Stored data

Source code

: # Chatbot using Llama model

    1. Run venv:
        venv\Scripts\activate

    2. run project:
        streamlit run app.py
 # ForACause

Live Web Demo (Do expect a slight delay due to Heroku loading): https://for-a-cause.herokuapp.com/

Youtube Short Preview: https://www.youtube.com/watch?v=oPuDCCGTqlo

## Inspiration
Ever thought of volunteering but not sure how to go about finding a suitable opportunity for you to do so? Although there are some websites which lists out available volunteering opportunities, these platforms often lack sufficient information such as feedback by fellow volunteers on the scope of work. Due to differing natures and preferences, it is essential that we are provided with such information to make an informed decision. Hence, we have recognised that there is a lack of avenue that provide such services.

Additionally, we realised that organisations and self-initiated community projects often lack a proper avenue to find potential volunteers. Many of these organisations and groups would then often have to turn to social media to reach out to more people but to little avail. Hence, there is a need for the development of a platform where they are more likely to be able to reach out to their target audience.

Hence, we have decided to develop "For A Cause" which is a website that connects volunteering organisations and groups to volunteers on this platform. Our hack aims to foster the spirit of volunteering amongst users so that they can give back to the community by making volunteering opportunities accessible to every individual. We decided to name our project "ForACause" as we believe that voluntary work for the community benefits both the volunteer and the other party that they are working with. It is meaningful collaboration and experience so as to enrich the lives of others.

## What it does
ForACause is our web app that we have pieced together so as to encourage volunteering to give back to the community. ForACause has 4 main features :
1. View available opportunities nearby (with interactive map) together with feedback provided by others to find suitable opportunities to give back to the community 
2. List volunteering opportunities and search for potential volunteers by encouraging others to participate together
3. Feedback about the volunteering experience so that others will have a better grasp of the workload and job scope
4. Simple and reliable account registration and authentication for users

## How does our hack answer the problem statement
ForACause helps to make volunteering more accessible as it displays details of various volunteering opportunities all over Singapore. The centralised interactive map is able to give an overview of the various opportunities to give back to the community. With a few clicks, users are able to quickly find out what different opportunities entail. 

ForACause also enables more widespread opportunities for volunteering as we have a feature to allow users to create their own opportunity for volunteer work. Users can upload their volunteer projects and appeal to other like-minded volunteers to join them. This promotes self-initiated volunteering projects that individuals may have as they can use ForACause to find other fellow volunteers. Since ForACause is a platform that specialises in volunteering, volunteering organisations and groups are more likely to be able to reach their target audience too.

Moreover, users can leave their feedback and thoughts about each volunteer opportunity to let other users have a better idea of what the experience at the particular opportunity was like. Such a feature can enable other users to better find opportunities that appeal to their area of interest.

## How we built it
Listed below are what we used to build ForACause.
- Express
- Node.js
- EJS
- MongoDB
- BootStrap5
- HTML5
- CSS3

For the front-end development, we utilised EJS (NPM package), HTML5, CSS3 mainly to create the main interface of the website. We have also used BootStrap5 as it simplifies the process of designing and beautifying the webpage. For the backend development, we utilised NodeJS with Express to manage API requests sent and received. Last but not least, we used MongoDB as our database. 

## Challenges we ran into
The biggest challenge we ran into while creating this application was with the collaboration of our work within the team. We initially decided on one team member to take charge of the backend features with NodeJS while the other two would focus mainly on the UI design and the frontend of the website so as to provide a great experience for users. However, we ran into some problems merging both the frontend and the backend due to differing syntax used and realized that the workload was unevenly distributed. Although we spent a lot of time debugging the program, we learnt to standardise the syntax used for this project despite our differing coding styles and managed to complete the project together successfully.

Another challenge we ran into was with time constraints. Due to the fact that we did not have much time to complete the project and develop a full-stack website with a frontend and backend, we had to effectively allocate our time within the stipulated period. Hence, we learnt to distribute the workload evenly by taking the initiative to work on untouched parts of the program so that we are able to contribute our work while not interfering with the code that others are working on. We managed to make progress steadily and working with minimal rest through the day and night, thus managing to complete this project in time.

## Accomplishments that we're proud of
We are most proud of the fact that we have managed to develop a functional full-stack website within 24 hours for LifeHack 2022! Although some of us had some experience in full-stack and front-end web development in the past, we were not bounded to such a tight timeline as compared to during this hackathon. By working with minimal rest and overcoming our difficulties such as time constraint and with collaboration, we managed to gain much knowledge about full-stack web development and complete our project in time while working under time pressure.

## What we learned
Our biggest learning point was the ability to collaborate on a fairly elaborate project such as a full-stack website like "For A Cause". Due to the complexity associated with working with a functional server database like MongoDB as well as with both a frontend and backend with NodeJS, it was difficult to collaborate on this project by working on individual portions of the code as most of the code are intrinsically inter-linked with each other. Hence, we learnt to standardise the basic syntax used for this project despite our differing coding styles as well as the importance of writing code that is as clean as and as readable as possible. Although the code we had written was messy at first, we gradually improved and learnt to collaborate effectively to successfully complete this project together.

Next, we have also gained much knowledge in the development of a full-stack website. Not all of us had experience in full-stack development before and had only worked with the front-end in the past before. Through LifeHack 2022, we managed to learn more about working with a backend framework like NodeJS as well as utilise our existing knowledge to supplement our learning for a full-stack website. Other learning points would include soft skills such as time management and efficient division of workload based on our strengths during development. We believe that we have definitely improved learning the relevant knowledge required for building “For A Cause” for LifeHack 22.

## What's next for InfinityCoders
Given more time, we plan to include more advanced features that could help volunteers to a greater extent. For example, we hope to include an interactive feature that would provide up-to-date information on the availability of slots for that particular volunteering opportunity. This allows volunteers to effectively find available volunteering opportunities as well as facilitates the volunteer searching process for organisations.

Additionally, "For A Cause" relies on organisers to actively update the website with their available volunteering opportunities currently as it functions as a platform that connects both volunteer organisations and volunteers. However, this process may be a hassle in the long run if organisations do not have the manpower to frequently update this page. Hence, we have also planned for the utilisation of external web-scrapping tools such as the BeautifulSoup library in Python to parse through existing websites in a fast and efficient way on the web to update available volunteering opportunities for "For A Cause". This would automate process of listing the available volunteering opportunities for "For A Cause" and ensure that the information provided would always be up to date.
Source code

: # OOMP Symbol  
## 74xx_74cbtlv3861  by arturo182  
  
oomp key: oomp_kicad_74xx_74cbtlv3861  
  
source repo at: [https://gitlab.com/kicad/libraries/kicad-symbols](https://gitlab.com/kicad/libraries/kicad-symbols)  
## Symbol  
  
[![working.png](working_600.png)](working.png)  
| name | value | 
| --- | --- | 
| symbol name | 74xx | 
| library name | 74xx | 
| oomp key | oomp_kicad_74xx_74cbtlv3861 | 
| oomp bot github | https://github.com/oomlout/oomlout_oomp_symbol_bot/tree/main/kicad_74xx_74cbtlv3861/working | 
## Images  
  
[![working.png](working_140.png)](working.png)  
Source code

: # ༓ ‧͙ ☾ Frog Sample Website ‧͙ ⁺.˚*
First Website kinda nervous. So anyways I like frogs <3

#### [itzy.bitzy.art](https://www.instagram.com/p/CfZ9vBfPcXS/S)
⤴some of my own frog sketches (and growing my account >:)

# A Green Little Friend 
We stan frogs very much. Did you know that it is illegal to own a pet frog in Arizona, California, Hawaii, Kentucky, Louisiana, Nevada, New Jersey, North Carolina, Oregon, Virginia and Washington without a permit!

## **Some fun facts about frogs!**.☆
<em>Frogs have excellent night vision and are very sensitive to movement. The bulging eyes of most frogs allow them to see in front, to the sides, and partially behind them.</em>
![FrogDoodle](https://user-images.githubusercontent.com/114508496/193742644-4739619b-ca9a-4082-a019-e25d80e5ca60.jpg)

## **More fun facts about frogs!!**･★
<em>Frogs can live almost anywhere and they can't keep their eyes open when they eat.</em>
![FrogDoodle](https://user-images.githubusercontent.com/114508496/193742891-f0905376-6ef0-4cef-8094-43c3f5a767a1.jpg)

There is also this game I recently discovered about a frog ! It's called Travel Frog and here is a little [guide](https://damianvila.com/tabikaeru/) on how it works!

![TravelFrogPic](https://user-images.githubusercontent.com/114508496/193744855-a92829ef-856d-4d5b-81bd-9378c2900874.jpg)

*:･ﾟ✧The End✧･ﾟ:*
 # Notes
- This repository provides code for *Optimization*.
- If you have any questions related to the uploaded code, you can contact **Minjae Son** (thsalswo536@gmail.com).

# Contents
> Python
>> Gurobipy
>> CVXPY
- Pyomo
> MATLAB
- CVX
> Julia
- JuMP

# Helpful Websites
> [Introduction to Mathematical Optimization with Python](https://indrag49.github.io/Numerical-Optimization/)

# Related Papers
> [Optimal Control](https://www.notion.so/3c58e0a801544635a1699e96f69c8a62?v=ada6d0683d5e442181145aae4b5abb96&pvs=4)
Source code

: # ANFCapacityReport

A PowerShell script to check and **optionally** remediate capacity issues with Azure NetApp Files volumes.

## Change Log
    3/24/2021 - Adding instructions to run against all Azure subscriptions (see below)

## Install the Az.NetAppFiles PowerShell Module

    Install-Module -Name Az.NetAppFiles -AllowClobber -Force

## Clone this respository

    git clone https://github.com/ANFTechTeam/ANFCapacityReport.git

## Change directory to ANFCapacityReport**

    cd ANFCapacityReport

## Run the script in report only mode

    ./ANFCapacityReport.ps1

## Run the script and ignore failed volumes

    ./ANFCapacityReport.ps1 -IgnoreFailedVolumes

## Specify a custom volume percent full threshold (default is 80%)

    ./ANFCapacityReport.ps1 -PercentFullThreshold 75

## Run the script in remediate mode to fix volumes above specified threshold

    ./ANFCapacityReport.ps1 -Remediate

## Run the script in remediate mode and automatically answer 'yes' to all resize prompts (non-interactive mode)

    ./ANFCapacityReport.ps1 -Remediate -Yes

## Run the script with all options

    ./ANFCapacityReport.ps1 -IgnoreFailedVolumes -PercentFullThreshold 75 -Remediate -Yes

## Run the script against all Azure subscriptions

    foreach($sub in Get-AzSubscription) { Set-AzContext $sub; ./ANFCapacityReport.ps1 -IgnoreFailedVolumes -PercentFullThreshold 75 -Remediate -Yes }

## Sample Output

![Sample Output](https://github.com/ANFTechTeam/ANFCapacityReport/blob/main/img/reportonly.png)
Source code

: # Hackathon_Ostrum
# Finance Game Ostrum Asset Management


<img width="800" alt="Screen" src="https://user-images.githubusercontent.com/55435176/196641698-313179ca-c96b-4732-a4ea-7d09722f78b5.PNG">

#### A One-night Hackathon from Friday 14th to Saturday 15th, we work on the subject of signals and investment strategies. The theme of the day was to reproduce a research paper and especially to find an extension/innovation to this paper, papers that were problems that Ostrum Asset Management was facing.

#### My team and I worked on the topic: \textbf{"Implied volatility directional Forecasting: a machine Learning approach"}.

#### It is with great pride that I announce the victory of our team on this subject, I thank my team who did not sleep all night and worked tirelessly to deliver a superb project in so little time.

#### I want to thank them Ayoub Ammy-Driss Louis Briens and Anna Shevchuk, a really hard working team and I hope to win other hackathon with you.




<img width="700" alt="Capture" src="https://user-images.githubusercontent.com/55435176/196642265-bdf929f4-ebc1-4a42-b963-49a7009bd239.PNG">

• Task goal: From the data, collect all lines where the string "hope" appears.

• Worked solution:
Given more time, we plan to include more advanced features that could help volunteers to a greater extent. For example, we hope to include an interactive feature that would provide up-to-date information on the availability of slots for that particular volunteering opportunity. This allows volunteers to effectively find available volunteering opportunities as well as facilitates the volunteer searching process for organisations.
#### I want to thank them Ayoub Ammy-Driss Louis Briens and Anna Shevchuk, a really hard working team and I hope to win other hackathon with you.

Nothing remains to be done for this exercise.